___ AVAILABLE DATA ___
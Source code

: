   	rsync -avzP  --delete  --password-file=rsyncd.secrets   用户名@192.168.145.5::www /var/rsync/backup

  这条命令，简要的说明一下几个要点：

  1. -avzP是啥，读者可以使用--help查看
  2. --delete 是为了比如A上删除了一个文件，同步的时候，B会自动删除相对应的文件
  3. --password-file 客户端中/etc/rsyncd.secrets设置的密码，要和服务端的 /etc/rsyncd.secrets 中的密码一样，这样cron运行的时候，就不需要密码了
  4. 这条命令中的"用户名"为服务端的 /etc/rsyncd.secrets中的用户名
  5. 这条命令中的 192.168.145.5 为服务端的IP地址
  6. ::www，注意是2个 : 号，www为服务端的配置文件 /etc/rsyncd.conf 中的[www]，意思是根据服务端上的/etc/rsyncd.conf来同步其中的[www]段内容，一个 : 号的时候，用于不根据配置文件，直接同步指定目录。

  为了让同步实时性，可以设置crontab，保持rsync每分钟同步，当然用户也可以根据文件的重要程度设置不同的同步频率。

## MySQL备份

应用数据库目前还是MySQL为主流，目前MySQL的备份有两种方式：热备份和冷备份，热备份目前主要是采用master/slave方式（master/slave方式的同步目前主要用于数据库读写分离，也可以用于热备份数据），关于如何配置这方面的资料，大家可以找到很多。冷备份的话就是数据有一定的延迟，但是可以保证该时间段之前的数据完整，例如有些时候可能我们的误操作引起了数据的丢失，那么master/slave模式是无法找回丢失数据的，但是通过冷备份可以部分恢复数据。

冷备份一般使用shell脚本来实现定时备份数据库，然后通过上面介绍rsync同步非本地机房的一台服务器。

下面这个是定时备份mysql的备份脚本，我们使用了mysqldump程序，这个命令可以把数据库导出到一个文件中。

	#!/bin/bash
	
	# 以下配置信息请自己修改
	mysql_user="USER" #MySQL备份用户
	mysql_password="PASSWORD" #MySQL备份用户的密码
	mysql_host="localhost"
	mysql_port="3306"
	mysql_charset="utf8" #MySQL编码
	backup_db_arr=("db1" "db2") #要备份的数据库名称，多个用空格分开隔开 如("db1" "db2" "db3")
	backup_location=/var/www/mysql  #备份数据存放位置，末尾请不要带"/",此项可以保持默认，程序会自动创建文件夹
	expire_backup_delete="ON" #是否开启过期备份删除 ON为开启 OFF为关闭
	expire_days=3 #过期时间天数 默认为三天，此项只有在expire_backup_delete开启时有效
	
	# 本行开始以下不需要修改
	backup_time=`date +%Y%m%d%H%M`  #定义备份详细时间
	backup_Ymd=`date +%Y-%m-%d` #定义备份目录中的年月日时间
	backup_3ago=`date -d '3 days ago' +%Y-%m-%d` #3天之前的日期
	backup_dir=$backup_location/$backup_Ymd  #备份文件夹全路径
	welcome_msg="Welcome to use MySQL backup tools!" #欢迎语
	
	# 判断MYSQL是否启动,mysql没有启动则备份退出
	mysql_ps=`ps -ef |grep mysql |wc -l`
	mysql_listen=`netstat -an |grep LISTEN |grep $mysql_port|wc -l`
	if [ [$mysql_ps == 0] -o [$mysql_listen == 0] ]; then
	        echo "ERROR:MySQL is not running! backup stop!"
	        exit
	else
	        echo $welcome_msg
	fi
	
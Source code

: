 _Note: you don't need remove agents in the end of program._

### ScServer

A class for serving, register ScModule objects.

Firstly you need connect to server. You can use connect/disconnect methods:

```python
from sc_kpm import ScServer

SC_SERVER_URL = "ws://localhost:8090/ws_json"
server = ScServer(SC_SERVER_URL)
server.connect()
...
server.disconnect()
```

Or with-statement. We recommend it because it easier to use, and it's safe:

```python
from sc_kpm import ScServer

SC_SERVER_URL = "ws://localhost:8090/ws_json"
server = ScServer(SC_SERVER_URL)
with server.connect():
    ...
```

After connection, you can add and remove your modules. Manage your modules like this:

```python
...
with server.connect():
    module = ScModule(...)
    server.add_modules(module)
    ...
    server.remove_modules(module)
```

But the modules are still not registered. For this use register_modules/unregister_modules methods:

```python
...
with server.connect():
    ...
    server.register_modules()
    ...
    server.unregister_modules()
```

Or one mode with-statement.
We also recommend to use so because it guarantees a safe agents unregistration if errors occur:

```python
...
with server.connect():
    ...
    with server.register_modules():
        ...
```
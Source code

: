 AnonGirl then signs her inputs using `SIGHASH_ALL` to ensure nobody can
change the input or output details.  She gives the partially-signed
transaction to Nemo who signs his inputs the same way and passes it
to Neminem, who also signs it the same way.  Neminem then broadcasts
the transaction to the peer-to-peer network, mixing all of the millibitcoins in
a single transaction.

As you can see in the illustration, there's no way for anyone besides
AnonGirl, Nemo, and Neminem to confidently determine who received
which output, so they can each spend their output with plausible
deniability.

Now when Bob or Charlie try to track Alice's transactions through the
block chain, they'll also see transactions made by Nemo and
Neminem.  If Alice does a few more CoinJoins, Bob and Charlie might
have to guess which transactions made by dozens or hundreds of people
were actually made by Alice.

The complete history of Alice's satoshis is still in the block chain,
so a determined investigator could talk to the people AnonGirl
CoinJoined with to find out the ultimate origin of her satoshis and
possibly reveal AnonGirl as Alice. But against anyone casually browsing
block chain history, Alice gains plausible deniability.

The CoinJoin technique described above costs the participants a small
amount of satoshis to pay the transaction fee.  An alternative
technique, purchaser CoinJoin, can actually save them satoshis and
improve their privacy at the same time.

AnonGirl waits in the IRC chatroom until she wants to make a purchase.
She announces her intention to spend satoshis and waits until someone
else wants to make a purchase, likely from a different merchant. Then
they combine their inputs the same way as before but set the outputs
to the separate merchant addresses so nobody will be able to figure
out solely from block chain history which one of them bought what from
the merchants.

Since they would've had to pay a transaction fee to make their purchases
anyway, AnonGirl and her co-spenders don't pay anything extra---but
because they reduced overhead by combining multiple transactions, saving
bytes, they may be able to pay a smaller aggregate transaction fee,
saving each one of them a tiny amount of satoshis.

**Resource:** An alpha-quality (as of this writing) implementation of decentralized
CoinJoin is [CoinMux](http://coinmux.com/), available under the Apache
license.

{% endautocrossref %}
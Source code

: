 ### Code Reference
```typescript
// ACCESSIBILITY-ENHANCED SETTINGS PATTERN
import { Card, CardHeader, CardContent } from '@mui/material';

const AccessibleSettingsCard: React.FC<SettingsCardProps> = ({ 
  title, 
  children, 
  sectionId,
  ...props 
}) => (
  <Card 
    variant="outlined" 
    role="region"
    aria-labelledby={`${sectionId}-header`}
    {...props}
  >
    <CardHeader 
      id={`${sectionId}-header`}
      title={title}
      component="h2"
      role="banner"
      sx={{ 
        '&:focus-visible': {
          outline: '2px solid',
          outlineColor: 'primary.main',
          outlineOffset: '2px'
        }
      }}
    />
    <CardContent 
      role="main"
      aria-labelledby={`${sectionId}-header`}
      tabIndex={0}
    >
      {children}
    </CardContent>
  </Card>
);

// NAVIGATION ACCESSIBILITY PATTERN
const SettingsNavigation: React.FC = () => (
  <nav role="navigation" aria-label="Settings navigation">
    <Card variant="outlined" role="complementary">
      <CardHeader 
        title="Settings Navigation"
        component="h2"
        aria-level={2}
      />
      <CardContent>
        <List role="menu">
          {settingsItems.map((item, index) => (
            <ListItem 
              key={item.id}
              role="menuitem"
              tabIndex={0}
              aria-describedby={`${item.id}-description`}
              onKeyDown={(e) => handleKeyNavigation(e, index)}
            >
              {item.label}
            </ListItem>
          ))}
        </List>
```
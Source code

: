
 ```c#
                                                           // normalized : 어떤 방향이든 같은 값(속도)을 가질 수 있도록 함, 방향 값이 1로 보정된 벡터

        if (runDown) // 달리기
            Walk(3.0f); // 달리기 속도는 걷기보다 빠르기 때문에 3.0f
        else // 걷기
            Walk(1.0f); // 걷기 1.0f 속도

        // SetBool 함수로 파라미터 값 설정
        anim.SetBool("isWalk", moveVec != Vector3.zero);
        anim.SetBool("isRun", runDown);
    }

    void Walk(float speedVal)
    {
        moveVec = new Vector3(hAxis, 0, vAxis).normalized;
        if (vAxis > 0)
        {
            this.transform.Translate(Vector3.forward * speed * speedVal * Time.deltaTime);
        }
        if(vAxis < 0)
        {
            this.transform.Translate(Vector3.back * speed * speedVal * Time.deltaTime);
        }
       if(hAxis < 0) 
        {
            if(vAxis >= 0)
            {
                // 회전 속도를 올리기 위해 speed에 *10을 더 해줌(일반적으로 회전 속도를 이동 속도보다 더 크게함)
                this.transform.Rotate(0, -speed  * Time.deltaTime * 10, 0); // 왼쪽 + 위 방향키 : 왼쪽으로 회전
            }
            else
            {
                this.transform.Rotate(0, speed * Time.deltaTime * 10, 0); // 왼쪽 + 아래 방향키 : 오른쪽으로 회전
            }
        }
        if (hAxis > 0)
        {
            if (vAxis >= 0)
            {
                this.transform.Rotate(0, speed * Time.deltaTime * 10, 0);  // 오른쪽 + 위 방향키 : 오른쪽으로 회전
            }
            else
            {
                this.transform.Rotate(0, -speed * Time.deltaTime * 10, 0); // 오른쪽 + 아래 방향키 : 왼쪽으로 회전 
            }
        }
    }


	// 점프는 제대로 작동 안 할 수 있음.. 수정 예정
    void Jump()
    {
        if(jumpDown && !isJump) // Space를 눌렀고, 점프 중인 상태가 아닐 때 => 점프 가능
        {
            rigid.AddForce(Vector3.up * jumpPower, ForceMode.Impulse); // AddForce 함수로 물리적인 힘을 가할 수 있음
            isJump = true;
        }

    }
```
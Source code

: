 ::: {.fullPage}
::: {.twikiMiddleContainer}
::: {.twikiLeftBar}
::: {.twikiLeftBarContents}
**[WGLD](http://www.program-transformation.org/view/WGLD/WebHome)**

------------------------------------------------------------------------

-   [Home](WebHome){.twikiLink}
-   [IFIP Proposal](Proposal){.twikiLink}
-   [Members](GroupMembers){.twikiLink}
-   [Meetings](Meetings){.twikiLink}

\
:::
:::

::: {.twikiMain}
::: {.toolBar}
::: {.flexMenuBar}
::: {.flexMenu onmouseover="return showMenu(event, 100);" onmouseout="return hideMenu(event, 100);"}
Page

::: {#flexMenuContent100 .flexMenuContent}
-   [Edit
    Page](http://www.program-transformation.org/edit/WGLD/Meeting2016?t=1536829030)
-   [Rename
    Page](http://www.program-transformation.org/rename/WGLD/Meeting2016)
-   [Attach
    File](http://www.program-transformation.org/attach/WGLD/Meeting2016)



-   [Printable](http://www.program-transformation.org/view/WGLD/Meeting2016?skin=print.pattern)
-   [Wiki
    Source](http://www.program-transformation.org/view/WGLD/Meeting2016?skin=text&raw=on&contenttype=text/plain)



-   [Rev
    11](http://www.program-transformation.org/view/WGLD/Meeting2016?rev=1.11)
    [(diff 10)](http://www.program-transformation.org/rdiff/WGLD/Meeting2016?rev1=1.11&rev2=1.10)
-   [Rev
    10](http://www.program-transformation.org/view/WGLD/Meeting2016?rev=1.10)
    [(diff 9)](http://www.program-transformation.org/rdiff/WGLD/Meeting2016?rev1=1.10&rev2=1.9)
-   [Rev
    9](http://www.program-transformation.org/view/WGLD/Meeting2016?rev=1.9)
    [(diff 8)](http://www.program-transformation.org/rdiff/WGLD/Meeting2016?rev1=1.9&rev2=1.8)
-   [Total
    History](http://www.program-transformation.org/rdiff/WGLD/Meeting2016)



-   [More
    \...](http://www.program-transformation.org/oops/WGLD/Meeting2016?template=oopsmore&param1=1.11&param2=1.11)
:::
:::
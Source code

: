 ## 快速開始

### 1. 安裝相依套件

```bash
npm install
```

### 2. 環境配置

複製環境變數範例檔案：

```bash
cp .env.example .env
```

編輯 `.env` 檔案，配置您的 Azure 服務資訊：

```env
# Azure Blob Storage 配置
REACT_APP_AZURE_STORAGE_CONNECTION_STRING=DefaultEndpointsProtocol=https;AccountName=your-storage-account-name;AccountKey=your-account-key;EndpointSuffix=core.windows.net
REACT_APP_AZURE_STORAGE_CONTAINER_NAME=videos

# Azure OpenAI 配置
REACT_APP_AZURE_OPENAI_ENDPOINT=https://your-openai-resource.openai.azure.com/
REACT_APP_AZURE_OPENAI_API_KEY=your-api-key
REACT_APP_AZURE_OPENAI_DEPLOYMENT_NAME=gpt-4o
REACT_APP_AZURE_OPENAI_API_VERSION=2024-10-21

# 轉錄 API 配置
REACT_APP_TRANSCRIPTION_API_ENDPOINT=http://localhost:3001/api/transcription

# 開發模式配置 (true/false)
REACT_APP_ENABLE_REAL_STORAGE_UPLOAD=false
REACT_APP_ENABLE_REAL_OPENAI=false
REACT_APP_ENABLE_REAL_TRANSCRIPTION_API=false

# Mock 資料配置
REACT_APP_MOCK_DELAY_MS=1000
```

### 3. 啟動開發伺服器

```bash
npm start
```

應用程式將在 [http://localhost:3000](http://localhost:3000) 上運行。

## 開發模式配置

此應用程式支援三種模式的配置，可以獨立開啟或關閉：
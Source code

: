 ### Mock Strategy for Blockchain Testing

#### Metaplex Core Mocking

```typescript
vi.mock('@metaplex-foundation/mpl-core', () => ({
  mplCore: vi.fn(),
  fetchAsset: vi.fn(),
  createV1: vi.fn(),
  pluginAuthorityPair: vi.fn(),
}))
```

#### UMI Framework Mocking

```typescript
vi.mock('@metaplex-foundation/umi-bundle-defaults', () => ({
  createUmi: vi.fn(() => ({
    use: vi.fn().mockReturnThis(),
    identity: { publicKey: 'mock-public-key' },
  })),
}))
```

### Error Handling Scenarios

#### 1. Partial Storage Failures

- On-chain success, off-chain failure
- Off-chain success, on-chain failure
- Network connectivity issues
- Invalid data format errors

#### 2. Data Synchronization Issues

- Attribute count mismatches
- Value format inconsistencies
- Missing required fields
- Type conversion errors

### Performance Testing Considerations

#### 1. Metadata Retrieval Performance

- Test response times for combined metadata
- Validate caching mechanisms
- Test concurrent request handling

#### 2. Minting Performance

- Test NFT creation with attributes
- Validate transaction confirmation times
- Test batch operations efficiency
___
REQUIRED ACTION:
Within the entries, find each line holding the string "speedVal". Reply with how many there are, as a number alone.

TASK OUTPUT:
3